The formula of the drawing was rudimentary, a pen drawing of a cabin in the rural South. It’s an architectural form that remains, though just barely, and doesn’t withstand history that well. In contrast, plantations are preserved with urgency. But now they’re farms. The only real difference between a farm and a plantation is how it’s used and who it uses, nothing else. Still, real estate brokers sell working farms as “plantations.” I suppose it gives some buyers a rush, a delightful turn in the past. It turns my stomach. The brokers will describe the vastness of both the home and the empty space around it. They promise things like: “This one has it all, luxury, beauty, recreation, fishing, hunting, guest quarters, timber. You name it and it’s here. The only way you are going to understand this property is to take a look for yourself. Paradise…” All that is missing is us.

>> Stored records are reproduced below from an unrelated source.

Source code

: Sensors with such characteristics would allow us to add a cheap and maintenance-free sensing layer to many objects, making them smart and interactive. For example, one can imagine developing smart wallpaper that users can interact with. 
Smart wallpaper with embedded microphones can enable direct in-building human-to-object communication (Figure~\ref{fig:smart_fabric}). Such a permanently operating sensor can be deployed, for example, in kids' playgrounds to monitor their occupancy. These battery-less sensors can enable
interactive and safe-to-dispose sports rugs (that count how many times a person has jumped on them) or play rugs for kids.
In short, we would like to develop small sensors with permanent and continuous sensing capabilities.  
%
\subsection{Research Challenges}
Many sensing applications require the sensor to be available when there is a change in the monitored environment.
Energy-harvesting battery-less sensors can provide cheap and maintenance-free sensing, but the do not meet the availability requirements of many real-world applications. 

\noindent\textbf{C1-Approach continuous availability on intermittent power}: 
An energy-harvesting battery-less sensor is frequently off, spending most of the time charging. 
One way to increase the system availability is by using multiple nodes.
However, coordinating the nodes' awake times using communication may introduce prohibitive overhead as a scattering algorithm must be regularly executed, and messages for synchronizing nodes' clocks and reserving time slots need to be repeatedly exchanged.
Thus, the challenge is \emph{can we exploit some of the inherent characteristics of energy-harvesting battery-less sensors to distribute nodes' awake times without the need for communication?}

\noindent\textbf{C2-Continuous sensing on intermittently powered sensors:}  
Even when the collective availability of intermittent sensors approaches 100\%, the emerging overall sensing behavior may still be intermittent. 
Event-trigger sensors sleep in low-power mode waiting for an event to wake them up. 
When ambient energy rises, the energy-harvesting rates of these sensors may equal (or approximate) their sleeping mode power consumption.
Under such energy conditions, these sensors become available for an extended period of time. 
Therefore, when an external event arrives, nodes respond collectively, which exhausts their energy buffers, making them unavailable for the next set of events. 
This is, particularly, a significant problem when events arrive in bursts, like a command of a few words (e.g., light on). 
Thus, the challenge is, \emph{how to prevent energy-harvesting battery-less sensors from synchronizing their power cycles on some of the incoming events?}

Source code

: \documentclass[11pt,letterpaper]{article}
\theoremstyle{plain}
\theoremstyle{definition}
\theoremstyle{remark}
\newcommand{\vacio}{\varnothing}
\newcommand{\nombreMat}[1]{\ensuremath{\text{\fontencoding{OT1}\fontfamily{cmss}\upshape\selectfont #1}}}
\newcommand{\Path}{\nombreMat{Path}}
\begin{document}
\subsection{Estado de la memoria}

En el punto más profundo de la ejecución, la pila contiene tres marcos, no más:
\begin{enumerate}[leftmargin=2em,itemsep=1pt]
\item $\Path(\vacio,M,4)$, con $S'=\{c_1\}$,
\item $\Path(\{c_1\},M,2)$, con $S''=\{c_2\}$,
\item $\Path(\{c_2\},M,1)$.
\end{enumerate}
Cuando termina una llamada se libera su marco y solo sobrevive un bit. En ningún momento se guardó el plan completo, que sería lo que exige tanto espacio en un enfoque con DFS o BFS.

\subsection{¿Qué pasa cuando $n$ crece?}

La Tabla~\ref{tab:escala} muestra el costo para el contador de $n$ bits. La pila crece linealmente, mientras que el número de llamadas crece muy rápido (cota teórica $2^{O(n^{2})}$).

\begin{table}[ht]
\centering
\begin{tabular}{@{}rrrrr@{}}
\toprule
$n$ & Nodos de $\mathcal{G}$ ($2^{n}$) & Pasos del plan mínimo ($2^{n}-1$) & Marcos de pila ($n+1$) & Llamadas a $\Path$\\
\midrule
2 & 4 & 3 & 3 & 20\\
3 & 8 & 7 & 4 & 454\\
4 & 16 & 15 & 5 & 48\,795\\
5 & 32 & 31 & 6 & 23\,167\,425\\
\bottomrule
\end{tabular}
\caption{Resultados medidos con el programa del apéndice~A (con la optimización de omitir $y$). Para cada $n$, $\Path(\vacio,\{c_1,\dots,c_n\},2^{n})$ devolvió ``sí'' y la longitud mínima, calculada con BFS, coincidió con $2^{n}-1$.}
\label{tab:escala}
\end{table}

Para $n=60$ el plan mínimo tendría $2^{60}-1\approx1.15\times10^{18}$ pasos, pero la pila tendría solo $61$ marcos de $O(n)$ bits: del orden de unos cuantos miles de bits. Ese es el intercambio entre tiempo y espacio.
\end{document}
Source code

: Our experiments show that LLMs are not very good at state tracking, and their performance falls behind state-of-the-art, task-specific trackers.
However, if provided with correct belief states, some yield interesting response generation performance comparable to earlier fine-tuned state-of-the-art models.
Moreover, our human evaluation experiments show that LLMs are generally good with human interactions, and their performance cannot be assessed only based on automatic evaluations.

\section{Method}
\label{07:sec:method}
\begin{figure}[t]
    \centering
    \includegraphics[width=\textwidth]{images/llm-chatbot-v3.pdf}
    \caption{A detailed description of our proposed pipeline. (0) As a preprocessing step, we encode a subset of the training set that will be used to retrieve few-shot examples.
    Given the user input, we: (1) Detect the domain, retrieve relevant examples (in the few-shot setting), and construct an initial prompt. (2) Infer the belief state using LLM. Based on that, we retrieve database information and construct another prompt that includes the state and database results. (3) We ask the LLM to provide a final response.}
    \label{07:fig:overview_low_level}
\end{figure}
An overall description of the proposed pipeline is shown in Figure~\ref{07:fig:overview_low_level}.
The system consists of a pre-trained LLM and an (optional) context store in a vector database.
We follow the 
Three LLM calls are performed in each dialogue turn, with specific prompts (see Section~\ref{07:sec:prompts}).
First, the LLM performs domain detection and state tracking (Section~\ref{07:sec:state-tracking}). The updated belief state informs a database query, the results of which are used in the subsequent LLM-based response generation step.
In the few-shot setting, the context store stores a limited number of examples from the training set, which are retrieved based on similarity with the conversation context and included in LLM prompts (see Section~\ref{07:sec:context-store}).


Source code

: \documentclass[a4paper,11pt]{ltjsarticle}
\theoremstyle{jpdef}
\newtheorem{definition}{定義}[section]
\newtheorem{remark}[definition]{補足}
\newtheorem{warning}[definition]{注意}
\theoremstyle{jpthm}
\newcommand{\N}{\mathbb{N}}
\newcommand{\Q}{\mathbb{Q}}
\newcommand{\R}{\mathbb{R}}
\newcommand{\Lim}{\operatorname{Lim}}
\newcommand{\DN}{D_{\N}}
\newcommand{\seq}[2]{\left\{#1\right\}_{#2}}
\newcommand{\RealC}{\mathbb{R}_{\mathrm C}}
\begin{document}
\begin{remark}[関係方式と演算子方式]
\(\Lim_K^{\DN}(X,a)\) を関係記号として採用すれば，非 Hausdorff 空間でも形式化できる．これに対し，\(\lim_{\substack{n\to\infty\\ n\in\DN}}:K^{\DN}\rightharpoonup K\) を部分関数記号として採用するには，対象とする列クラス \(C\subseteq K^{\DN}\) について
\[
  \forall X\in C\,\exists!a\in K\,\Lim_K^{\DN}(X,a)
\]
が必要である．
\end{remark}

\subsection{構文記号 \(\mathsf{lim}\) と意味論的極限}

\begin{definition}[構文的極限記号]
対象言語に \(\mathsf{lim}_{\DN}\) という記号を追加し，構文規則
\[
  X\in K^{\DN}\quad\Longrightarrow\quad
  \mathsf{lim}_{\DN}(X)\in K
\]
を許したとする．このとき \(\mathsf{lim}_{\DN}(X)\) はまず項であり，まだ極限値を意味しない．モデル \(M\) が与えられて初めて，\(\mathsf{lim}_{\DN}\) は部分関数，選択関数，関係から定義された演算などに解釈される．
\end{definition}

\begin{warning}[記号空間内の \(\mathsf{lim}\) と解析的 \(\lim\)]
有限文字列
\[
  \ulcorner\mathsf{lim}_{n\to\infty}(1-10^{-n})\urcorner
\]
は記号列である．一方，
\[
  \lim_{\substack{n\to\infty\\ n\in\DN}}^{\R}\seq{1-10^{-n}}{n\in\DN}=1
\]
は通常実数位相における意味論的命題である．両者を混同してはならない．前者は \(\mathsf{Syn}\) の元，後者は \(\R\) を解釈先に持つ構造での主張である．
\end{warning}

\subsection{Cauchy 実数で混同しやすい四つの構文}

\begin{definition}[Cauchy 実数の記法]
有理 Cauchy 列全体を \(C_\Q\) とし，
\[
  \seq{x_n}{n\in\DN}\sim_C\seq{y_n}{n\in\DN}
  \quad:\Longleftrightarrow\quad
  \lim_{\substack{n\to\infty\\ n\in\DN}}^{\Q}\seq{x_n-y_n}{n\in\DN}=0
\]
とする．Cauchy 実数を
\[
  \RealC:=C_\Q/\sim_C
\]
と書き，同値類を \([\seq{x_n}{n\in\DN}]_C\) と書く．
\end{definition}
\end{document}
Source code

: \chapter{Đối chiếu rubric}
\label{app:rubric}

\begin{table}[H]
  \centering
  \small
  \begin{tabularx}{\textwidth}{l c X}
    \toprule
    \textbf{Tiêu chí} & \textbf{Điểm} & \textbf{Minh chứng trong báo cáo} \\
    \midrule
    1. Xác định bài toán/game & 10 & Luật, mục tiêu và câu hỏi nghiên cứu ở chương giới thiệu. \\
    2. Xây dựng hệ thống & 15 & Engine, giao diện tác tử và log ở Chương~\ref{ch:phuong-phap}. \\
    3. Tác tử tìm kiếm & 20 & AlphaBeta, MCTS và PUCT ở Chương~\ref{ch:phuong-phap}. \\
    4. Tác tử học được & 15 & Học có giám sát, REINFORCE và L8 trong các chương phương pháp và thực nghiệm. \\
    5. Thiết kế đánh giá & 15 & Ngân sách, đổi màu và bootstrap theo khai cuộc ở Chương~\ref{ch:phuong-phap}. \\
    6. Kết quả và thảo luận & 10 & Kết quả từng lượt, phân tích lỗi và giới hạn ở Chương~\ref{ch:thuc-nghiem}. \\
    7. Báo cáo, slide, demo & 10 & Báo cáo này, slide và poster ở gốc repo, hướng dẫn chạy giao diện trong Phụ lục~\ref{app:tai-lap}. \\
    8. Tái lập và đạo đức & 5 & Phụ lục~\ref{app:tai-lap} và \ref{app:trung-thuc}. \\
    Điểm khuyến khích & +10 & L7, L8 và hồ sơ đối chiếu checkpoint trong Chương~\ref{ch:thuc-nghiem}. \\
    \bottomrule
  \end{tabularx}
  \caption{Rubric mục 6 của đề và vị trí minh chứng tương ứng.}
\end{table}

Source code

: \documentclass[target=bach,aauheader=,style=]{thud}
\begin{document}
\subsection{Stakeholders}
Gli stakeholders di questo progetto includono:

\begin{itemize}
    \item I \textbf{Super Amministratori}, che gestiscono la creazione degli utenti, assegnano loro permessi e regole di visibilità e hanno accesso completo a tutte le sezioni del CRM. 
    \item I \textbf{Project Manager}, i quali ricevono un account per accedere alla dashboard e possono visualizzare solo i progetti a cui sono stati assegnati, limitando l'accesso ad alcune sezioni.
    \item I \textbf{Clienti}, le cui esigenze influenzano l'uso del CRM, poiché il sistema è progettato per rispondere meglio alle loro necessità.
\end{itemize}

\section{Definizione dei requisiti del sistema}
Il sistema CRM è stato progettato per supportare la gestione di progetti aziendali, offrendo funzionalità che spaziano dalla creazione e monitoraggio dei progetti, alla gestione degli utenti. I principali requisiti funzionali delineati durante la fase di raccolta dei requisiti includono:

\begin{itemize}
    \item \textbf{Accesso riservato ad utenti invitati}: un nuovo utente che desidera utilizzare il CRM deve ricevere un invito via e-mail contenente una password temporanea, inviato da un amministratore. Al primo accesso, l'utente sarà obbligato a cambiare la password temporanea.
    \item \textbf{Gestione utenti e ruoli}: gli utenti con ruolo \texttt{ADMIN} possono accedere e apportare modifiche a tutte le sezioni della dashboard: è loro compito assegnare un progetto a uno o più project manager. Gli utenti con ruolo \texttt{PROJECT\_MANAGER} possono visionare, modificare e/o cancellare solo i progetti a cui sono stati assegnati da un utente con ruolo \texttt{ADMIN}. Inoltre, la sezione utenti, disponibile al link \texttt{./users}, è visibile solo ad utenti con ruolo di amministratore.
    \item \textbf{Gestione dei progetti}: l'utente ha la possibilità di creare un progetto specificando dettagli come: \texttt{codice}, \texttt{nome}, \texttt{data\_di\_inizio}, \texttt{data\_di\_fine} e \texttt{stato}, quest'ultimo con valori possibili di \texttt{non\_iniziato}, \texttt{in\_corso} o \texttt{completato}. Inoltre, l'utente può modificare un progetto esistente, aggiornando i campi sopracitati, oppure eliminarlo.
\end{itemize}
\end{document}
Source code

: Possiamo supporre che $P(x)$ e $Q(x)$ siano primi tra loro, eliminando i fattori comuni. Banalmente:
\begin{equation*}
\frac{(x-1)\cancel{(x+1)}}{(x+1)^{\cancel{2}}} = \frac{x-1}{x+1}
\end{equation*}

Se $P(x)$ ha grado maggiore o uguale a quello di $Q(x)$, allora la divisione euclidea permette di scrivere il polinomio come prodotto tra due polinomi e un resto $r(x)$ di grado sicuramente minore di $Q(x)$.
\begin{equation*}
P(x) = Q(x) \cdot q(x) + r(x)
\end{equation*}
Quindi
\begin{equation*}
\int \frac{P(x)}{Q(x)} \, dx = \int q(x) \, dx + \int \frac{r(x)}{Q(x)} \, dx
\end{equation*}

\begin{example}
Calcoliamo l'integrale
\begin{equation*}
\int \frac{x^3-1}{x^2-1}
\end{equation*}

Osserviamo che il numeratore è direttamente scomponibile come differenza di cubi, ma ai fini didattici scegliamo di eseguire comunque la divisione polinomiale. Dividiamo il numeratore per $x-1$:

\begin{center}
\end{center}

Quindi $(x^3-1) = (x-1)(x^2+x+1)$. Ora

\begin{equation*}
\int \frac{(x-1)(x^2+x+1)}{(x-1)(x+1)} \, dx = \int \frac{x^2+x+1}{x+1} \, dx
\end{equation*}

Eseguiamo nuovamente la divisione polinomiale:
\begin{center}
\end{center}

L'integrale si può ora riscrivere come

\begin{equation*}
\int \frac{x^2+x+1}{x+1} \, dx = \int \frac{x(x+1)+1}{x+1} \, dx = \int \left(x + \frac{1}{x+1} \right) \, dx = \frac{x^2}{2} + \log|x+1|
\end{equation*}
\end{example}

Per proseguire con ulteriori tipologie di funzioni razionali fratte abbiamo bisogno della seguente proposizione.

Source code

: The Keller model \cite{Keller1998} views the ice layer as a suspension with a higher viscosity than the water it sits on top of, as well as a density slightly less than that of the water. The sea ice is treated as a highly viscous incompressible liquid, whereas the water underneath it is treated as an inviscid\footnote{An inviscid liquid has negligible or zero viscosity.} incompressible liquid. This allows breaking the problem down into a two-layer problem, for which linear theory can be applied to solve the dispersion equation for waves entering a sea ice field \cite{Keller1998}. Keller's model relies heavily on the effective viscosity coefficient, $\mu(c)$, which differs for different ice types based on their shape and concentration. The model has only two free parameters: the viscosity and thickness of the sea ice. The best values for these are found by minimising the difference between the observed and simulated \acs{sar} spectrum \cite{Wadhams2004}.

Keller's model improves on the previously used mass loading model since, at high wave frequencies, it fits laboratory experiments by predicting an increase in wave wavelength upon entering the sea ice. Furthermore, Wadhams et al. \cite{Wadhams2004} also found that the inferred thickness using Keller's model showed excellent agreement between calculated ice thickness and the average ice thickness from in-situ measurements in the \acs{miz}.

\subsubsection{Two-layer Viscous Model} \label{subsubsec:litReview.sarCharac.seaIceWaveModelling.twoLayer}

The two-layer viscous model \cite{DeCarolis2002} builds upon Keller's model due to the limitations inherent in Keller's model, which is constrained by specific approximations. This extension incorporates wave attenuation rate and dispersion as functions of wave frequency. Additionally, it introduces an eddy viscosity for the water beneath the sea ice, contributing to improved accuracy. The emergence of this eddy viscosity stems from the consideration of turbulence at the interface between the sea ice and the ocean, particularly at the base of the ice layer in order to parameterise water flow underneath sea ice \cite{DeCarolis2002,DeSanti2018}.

I had heard about children being charged with building plantation dioramas as part of science projects in Southern schools. So I googled, following the mothers’ anxious questions asking how to do this. You cannot buy a plantation kit from anywhere, I’ve found. You perhaps could turn a farm kit into a plantation, by placing Black figurines about. But you would also need cabins and ragged clothing to be authentic. For the resourceful parent, however, there are plenty of guides online about how to make one from scratch. It seems less offensive than buying a slaveholding landscape already prefabricated. Dollhouse fantasies are generally expected to be idyllic, except when used by child therapists as a vehicle to open up about trauma. I’d pass on that exercise.

One of the big three craft stores, Hobby Lobby, has all the supplies you need. Crafting is big in the South. Its kitsch is not, however, self-mocking. There is honest joy in the ritual of making things. Hobby Lobby sees itself as wholesome. Its Oklahoman founder, David Green, and his executive offspring and siblings live the gospel as they see it. The stores are piously closed on Sundays, and donations go to megachurches and institutions like Oral Roberts University and Liberty University. Green even funded the building of the Museum of the Bible in Washington, DC, where you can take a virtual tour of the Holy Land. The museum opened in 2017. But thousands of Hobby Lobby-owned artifacts, presumably intended to be housed at the museum, were confiscated by the FBI because they had been stolen from Iraq Hobby Lobby paid a fine and returned the relics. The museum claimed no intent to ever hold them. It did, however, feature fifteen Dead Sea Scrolls. As it turns out, those were all fakes.

But it’s still filled with other stuff. A story is crafted in this museum, as with a plantation replica or a site of historic preservation, of a particular tradition. We all have to accept narrative histories can never be comprehensive. But choices are made that reveal values and priorities. And I suppose what I find so compelling about Jackson is that there is no avoiding the truth that there is a battle still being waged over the story. Jackson is named for Andrew Jackson, though, like many parts of the South, it might just as easily have been named for Stonewall Jackson. Though one was formally a president and the other a secessionist general, they shared plantation values of domination. For me, that heroism is shameful. For others, it is to be lauded. Thus, the battle is over truth. But it is also over decency. If you make sin look pretty, that must mean you love the devil.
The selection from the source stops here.